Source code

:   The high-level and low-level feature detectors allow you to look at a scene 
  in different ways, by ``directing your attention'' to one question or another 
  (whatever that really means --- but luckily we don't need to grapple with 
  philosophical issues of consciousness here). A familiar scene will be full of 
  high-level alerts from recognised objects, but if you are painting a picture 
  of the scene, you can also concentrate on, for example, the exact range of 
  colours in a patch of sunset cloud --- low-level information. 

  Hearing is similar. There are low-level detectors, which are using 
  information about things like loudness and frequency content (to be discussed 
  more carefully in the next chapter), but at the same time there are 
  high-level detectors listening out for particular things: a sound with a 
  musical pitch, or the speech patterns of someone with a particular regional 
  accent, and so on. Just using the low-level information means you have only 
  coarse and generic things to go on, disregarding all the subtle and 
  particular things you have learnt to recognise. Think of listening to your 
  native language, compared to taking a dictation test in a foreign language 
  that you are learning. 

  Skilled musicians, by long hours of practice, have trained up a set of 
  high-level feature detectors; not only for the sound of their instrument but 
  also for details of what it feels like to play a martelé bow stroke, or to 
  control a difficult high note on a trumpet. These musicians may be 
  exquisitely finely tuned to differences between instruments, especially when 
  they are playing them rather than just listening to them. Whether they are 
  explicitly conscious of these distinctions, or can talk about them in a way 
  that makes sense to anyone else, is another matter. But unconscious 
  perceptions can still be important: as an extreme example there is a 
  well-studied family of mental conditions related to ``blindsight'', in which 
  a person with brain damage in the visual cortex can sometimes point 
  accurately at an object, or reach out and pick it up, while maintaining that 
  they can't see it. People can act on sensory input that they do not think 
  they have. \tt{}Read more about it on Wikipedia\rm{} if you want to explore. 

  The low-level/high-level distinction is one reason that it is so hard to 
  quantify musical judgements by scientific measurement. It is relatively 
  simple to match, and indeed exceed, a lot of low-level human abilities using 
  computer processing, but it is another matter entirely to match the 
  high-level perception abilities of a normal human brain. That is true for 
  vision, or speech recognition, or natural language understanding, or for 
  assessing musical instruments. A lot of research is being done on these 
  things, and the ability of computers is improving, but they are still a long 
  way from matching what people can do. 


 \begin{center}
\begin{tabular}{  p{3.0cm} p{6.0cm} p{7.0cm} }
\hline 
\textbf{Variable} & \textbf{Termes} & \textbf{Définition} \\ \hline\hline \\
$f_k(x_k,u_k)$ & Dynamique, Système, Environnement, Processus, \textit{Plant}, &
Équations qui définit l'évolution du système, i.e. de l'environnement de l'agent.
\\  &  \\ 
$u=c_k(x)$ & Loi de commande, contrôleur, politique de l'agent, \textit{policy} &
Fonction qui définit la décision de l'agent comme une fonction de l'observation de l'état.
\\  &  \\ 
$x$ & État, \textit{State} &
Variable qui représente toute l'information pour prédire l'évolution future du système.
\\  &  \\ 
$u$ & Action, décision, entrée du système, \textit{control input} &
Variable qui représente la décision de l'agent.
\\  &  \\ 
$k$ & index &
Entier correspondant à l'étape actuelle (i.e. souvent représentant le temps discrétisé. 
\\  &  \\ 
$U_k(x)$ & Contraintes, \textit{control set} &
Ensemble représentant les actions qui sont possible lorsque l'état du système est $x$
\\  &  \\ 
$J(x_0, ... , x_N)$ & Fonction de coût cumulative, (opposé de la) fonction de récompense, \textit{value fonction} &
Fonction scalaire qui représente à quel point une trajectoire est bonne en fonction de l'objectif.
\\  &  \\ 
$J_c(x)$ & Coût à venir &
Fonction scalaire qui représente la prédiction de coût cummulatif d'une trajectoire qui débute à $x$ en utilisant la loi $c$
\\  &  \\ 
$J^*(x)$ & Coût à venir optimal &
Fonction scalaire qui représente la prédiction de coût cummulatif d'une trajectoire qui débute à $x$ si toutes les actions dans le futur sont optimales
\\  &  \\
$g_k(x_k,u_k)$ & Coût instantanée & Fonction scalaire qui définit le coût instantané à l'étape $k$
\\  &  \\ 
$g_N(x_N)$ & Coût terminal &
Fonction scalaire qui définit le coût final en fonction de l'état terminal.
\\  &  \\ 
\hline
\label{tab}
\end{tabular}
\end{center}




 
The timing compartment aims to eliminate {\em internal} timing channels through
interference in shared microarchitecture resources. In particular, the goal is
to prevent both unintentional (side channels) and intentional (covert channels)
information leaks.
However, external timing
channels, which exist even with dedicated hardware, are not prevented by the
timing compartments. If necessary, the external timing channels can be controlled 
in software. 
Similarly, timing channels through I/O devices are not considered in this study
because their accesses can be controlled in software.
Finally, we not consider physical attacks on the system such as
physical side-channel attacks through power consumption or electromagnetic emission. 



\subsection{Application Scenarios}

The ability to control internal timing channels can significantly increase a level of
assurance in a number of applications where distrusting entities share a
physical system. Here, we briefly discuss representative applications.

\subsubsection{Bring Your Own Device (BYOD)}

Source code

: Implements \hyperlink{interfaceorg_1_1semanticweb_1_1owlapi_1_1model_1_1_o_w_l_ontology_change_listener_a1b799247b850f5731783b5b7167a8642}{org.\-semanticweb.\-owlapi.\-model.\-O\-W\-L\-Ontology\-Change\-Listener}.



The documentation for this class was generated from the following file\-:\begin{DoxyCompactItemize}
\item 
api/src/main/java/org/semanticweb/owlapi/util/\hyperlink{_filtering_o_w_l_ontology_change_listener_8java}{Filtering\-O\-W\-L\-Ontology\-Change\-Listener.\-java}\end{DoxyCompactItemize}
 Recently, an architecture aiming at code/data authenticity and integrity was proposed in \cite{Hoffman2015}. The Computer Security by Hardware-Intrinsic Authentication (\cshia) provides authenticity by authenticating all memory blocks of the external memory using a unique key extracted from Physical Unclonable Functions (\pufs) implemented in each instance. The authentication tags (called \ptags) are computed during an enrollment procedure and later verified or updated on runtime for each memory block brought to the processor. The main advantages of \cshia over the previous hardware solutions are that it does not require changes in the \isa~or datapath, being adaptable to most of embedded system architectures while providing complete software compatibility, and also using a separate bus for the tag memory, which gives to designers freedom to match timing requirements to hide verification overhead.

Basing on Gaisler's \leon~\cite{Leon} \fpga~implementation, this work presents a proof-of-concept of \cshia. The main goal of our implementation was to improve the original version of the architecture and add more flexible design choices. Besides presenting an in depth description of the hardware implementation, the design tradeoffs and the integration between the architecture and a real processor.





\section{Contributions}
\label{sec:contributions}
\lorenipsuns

## What to produce:
Would you write out each entry precisely as it is given?

## Written answer:
Source code

:   The high-level and low-level feature detectors allow you to look at a scene 
  in different ways, by ``directing your attention'' to one question or another 
  (whatever that really means --- but luckily we don't need to grapple with 
  philosophical issues of consciousness here). A familiar scene will be full of 
  high-level alerts from recognised objects, but if you are painting a picture 
  of the scene, you can also concentrate on, for example, the exact range of 
  colours in a patch of sunset cloud --- low-level information. 

  Hearing is similar. There are low-level detectors, which are using 
  information about things like loudness and frequency content (to be discussed 
  more carefully in the next chapter), but at the same time there are 
  high-level detectors listening out for particular things: a sound with a 
  musical pitch, or the speech patterns of someone with a particular regional 
  accent, and so on. Just using the low-level information means you have only 
  coarse and generic things to go on, disregarding all the subtle and 
  particular things you have learnt to recognise. Think of listening to your 
  native language, compared to taking a dictation test in a foreign language 
  that you are learning. 

  Skilled musicians, by long hours of practice, have trained up a set of 
  high-level feature detectors; not only for the sound of their instrument but 
  also for details of what it feels like to play a martelé bow stroke, or to 
  control a difficult high note on a trumpet. These musicians may be 
  exquisitely finely tuned to differences between instruments, especially when 
  they are playing them rather than just listening to them. Whether they are 
  explicitly conscious of these distinctions, or can talk about them in a way 
  that makes sense to anyone else, is another matter. But unconscious 
  perceptions can still be important: as an extreme example there is a 
  well-studied family of mental conditions related to ``blindsight'', in which 
  a person with brain damage in the visual cortex can sometimes point 
  accurately at an object, or reach out and pick it up, while maintaining that 
  they can't see it. People can act on sensory input that they do not think 
  they have. \tt{}Read more about it on Wikipedia\rm{} if you want to explore. 

  The low-level/high-level distinction is one reason that it is so hard to 
  quantify musical judgements by scientific measurement. It is relatively 
  simple to match, and indeed exceed, a lot of low-level human abilities using 
  computer processing, but it is another matter entirely to match the 
  high-level perception abilities of a normal human brain. That is true for 
  vision, or speech recognition, or natural language understanding, or for 
  assessing musical instruments. A lot of research is being done on these 
  things, and the ability of computers is improving, but they are still a long 
  way from matching what people can do. 


 \begin{center}
\begin{tabular}{  p{3.0cm} p{6.0cm} p{7.0cm} }
\hline 
\textbf{Variable} & \textbf{Termes} & \textbf{Définition} \\ \hline\hline \\
$f_k(x_k,u_k)$ & Dynamique, Système, Environnement, Processus, \textit{Plant}, &
Équations qui définit l'évolution du système, i.e. de l'environnement de l'agent.
\\  &  \\ 
$u=c_k(x)$ & Loi de commande, contrôleur, politique de l'agent, \textit{policy} &
Fonction qui définit la décision de l'agent comme une fonction de l'observation de l'état.
\\  &  \\ 
$x$ & État, \textit{State} &
Variable qui représente toute l'information pour prédire l'évolution future du système.
\\  &  \\ 
$u$ & Action, décision, entrée du système, \textit{control input} &
Variable qui représente la décision de l'agent.
\\  &  \\ 
$k$ & index &
Entier correspondant à l'étape actuelle (i.e. souvent représentant le temps discrétisé. 
\\  &  \\ 
$U_k(x)$ & Contraintes, \textit{control set} &
Ensemble représentant les actions qui sont possible lorsque l'état du système est $x$
\\  &  \\ 
$J(x_0, ... , x_N)$ & Fonction de coût cumulative, (opposé de la) fonction de récompense, \textit{value fonction} &
Fonction scalaire qui représente à quel point une trajectoire est bonne en fonction de l'objectif.
\\  &  \\ 
$J_c(x)$ & Coût à venir &
Fonction scalaire qui représente la prédiction de coût cummulatif d'une trajectoire qui débute à $x$ en utilisant la loi $c$
\\  &  \\ 
$J^*(x)$ & Coût à venir optimal &
Fonction scalaire qui représente la prédiction de coût cummulatif d'une trajectoire qui débute à $x$ si toutes les actions dans le futur sont optimales
\\  &  \\
$g_k(x_k,u_k)$ & Coût instantanée & Fonction scalaire qui définit le coût instantané à l'étape $k$
\\  &  \\ 
$g_N(x_N)$ & Coût terminal &
Fonction scalaire qui définit le coût final en fonction de l'état terminal.
\\  &  \\ 
\hline
\label{tab}
\end{tabular}
\end{center}




 
The timing compartment aims to eliminate {\em internal} timing channels through
interference in shared microarchitecture resources. In particular, the goal is
to prevent both unintentional (side channels) and intentional (covert channels)
information leaks.
However, external timing
channels, which exist even with dedicated hardware, are not prevented by the
timing compartments. If necessary, the external timing channels can be controlled 
in software. 
Similarly, timing channels through I/O devices are not considered in this study
because their accesses can be controlled in software.
Finally, we not consider physical attacks on the system such as
physical side-channel attacks through power consumption or electromagnetic emission. 



\subsection{Application Scenarios}

The ability to control internal timing channels can significantly increase a level of
assurance in a number of applications where distrusting entities share a
physical system. Here, we briefly discuss representative applications.

\subsubsection{Bring Your Own Device (BYOD)}

Source code

: Implements \hyperlink{interfaceorg_1_1semanticweb_1_1owlapi_1_1model_1_1_o_w_l_ontology_change_listener_a1b799247b850f5731783b5b7167a8642}{org.\-semanticweb.\-owlapi.\-model.\-O\-W\-L\-Ontology\-Change\-Listener}.



The documentation for this class was generated from the following file\-:\begin{DoxyCompactItemize}
\item 
api/src/main/java/org/semanticweb/owlapi/util/\hyperlink{_filtering_o_w_l_ontology_change_listener_8java}{Filtering\-O\-W\-L\-Ontology\-Change\-Listener.\-java}\end{DoxyCompactItemize}
 Recently, an architecture aiming at code/data authenticity and integrity was proposed in \cite{Hoffman2015}. The Computer Security by Hardware-Intrinsic Authentication (\cshia) provides authenticity by authenticating all memory blocks of the external memory using a unique key extracted from Physical Unclonable Functions (\pufs) implemented in each instance. The authentication tags (called \ptags) are computed during an enrollment procedure and later verified or updated on runtime for each memory block brought to the processor. The main advantages of \cshia over the previous hardware solutions are that it does not require changes in the \isa~or datapath, being adaptable to most of embedded system architectures while providing complete software compatibility, and also using a separate bus for the tag memory, which gives to designers freedom to match timing requirements to hide verification overhead.

Basing on Gaisler's \leon~\cite{Leon} \fpga~implementation, this work presents a proof-of-concept of \cshia. The main goal of our implementation was to improve the original version of the architecture and add more flexible design choices. Besides presenting an in depth description of the hardware implementation, the design tradeoffs and the integration between the architecture and a real processor.





\section{Contributions}
\label{sec:contributions}
\lorenipsuns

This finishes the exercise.